Why does he perversely stick it out? It cannot be that he believes he can carry on to the next election in 2009 or 2010. It can only be that the party managers have not yet determined the successor. Sir Menzies Campbell? Intellectually brilliant. Politically sound. Wonderful on radio, but looks ancient compared to David Cameron. Simon Hughes? The inheritor of the mainstream Liberal tradition, but potentially divisive with former social democrats. Mark Oaten? Unsound on civil rights issues and not a persuasive parliamentary performer. David Laws? Too far distant on the economic liberal wing. The other 57 Heinz varieties? Who knows - and therein lies the Lib Dems problem.
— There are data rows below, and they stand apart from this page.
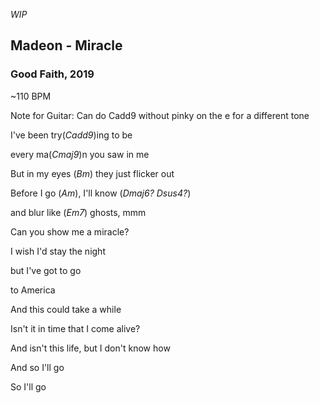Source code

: *WIP*

## Madeon - Miracle 
### Good Faith, 2019
~110 BPM

Note for Guitar: Can do Cadd9 without pinky on the e for a different tone

I've been try(*Cadd9*)ing to be

every ma(*Cmaj9*)n you saw in me

But in my eyes (*Bm*) they just flicker out

Before I go (*Am*), I'll know (*Dmaj6? Dsus4?*)

and blur like (*Em7*) ghosts, mmm


Can you show me a miracle?

I wish I'd stay the night

but I've got to go

to America

And this could take a while

Isn't it in time that I come alive?

And isn't this life, but I don't know how

And so I'll go

So I'll go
Certainly, politics is now far too much an image dominated stage and we desperately need to get away from spin and on to substance, but, alas for the Lib Dems, the rules of the current game are set in stone. No use arguing for intellectual substance - not that Charles Kennedy has shown a superfluity of that either - when the order of the day is for a leader that can punch above the party's weight and can dominate every media opportunity.
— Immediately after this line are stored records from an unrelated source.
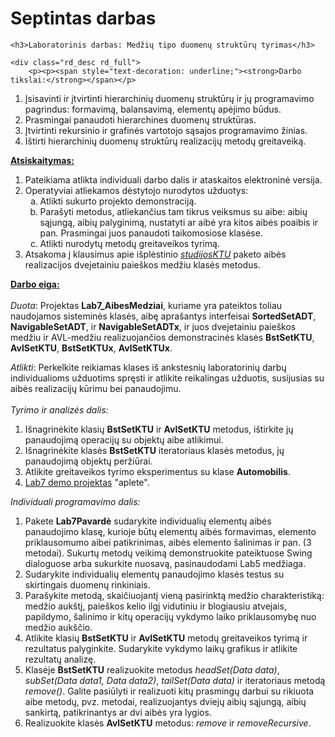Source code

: ﻿<div class="component-header"><h1 class="componentheading">
	Septintas darbas</h1></div>
<div id="rokdownloads">

	
	<h3>Laboratorinis darbas: Medžių tipo duomenų struktūrų tyrimas</h3>
	
	<div class="rd_desc rd_full">
		<p><p><span style="text-decoration: underline;"><strong>Darbo tikslai:</strong></span></p>
<ol>
<li>Įsisavinti ir įtvirtinti hierarchinių duomenų struktūrų ir jų programavimo pagrindus: formavimą, balansavimą, elementų apėjimo būdus.</li>
<li>Prasmingai panaudoti hierarchines duomenų struktūras.</li>
<li>Įtvirtinti rekursinio ir grafinės vartotojo sąsajos programavimo žinias.</li>
<li>Ištirti hierarchinių duomenų struktūrų realizacijų metodų greitaveiką.</li>
</ol>
<p><span style="text-decoration: underline;"><strong>Atsiskaitymas:</strong></span></p>
<p class="MsoNormal" style="margin: 0cm 0cm 0.0001pt 54pt; line-height: normal;"><span style="font-size: 12pt; font-family: "> </span></p>
<ol>
<li>Pateikiama atlikta individuali darbo dalis ir ataskaitos elektroninė versija.</li>
<li>Operatyviai atliekamos dėstytojo nurodytos užduotys:<ol type="a">
<li>Atlikti sukurto projekto demonstraciją.</li>
<li>Parašyti metodus, atliekančius tam tikrus veiksmus su aibe: aibių sąjungą, aibių palyginimą, nustatyti ar aibė yra kitos aibės poaibis ir pan. Prasmingai juos panaudoti taikomosiose klasėse.</li>
<li>Atlikti nurodytų metodų greitaveikos tyrimą.</li>
</ol></li>
<li>Atsakoma į klausimus apie išplėstinio <span style="text-decoration: underline;"><em>studijosKTU</em></span> paketo aibės realizacijos dvejetainiu paieškos medžiu klasės metodus.</li>
</ol>
<p class="MsoNormal" style="margin: 0cm 0cm 0.0001pt 54pt; line-height: normal;"><span style="font-size: 12pt; font-family: "> </span></p>
<p><strong><span style="text-decoration: underline;">Darbo eiga:</span></strong><br /><br /><em>Duota</em>: Projektas <strong>Lab7_AibesMedziai</strong>, kuriame yra pateiktos toliau naudojamos sisteminės klasės, aibę aprašantys interfeisai <strong>SortedSetADT</strong>, <strong>NavigableSetADT</strong>, ir <strong>NavigableSetADTx</strong>, ir juos dvejetainiu paieškos medžiu ir AVL-medžiu realizuojančios demonstracinės klasės <strong>BstSetKTU</strong>, <strong>AvlSetKTU</strong>, <strong>BstSetKTUx</strong>, <strong>AvlSetKTUx</strong>.</p>
<p><em>Atlikti</em>: Perkelkite reikiamas klases iš ankstesnių laboratorinių darbų individualioms užduotims spręsti ir atlikite reikalingas užduotis, susijusias su aibės realizacijų kūrimu bei panaudojimu.<br /><br /><em>Tyrimo ir analizės dalis:</em></p>
<ol>
<li>Išnagrinėkite klasių <strong>BstSetKTU</strong> ir <strong>AvlSetKTU</strong> metodus, ištirkite jų panaudojimą operacijų su objektų aibe atlikimui.</li>
<li>Išnagrinėkite klasės <strong>BstSetKTU</strong> iteratoriaus klasės metodus, jų panaudojimą objektų peržiūrai.</li>
<li>Atlikite greitaveikos tyrimo eksperimentus su klase <strong>Automobilis</strong>.</li>
<li><a href="/ds/files/Apletas/Applet.html">Lab7 demo projektas</a> "aplete".</li>
</ol>
<p><em>Individuali programavimo dalis:</em></p>
<ol>
<li>Pakete <strong>Lab7Pavardė</strong> sudarykite individualių elementų aibės panaudojimo klasę, kurioje būtų elementų aibės formavimas, elemento priklausomumo aibei patikrinimas, aibės elemento šalinimas ir pan. (3 metodai). Sukurtų metodų veikimą demonstruokite pateiktuose Swing dialoguose arba sukurkite nuosavą, pasinaudodami Lab5 medžiaga.</li>
<li>Sudarykite individualių elementų panaudojimo klasės testus su skirtingais duomenų rinkiniais.</li>
<li>Parašykite metodą, skaičiuojantį vieną pasirinktą medžio charakteristiką: medžio aukštį, paieškos kelio ilgį vidutiniu ir blogiausiu atvejais, papildymo, šalinimo ir kitų operacijų vykdymo laiko priklausomybę nuo medžio aukščio.</li>
<li>Atlikite klasių <strong>BstSetKTU</strong> ir <strong>AvlSetKTU</strong> metodų greitaveikos tyrimą ir rezultatus palyginkite. Sudarykite vykdymo laikų grafikus ir atlikite rezultatų analizę.</li>
<li>Klasėje <strong>BstSetKTU</strong> realizuokite metodus <em>headSet(Data data)</em>, <em>subSet(Data data1, Data data2)</em>, <em>tailSet(Data data)</em> ir iteratoriaus metodą <em>remove()</em>. Galite pasiūlyti ir realizuoti kitų prasmingų darbui su rikiuota aibe metodų, pvz. metodai, realizuojantys dviejų aibių sąjungą, aibių sankirtą, patikrinantys ar dvi aibės yra lygios.</li>
<li>Realizuokite klasės <strong>AvlSetKTU</strong> metodus: <em>remove</em> ir <em>removeRecursive</em>.</li>
</ol>
<p class="MsoBodyText" style="margin: 0cm 0cm 0.0001pt 36pt;"><span> </span></p>

</p>
	</div>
One could complain bitterly about David Owen's political programme, as I often did, but no-one could take away from him his ability to impose his presence on the political scene in the 1980s, despite having only a handful of MPs. Similarly, in a different era, Jo Grimond had a personal rapport with the public that belied the fact that he had only a tiny group of five Liberal MPs alongside him on the parliamentary bench.
Paradoxically, Charles Kennedy is in the opposite situation: unable to forge a charismatic link with the public, but having sixty-one Lib Dem MPs filling the benches behind him.
The alcohol problem simply adds another burden. Kennedy is far from the first party leader with a predilection for a drink. Asquith's nickname was "squiffy" and he was the undisputed leader of the Liberal Party until Lloyd George and the Northcliffe press ousted him when illiberal policies were required to prosecute the first world war. Even in 1918 the party still doted on Asquith as its leader. For Kennedy, alcohol is only the easy means of frogmarching him towards the exit.
The tactic of putting himself up for re-election as leader is miserable in the extreme. John Major tried it and it provided only temporary relief. What it does is to face prospective candidates with an intolerable decision between loyalty to the leader or loyalty to the party. They know Kennedy is doomed but they do not wish to be seen as the wielder of dagger, for evermore to be denounced as the man or woman who forced out the party leader. There will be enough residual Kennedy supporters to deny such an individual the eventual crown. Just as there were Thatcher loyalists to deny the succession to Michael Heseltine.
My view is that this has story has a long way still to run. Personally, I doubt that Kennedy will be a candidate at the now promised leadership election. Even if he were to stand and be elected it would be a pyrrhic victory and unsustainable. Margaret Thatcher discovered that even a relatively substantial lead on the first ballot was insufficient to sustain her authority. Even when she doggedly she pursued her candidature, Kenneth Clarke and other Cabinet members told her the uncomfortable truth that her reign was over. The same is true of Charles Kennedy.
The reality for the Lib Dems is that they may have to write off next May's local elections. The next general election is far enough away for a new leader to embed himself or herself in the public mind, but to hang on to Kennedy for the sake of the local elections would be an immense tactical error.
The sad truth behind all these shenanigans is that there is a desperate need for a third party, based firmly on those anti Iraq war and pro civil liberties principles that the Lib Dems rightly espoused before the last election. They will go by default until the Lib Dems sort out their internal disarray. The party needs to be rescued immediately, and Charles Kennedy cannot do it.